(Beginning of Material for the task)

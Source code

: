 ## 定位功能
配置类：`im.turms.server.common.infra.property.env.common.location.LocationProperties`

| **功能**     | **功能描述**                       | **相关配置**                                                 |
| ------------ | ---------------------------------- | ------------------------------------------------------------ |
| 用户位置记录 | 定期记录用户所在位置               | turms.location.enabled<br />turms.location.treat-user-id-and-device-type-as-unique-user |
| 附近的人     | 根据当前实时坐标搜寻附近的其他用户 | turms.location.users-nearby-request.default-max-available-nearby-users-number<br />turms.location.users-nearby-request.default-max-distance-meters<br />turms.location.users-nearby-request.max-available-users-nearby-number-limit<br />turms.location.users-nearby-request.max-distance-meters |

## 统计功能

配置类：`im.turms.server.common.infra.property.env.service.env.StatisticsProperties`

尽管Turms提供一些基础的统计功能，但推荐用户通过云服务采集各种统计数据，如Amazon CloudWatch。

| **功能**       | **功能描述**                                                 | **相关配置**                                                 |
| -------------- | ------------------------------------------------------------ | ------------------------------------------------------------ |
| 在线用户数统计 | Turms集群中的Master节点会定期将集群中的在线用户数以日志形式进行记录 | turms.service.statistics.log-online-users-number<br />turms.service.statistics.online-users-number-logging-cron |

(End of Material for the task)

* What the task asks *
All of the entries should be transcribed exactly as they appear.

* Exercise output *
Source code

: ## 定位功能
配置类：`im.turms.server.common.infra.property.env.common.location.LocationProperties`

| **功能**     | **功能描述**                       | **相关配置**                                                 |
| ------------ | ---------------------------------- | ------------------------------------------------------------ |
| 用户位置记录 | 定期记录用户所在位置               | turms.location.enabled<br />turms.location.treat-user-id-and-device-type-as-unique-user |
| 附近的人     | 根据当前实时坐标搜寻附近的其他用户 | turms.location.users-nearby-request.default-max-available-nearby-users-number<br />turms.location.users-nearby-request.default-max-distance-meters<br />turms.location.users-nearby-request.max-available-users-nearby-number-limit<br />turms.location.users-nearby-request.max-distance-meters |

## 统计功能

配置类：`im.turms.server.common.infra.property.env.service.env.StatisticsProperties`

尽管Turms提供一些基础的统计功能，但推荐用户通过云服务采集各种统计数据，如Amazon CloudWatch。

| **功能**       | **功能描述**                                                 | **相关配置**                                                 |
| -------------- | ------------------------------------------------------------ | ------------------------------------------------------------ |
| 在线用户数统计 | Turms集群中的Master节点会定期将集群中的在线用户数以日志形式进行记录 | turms.service.statistics.log-online-users-number<br />turms.service.statistics.online-users-number-logging-cron |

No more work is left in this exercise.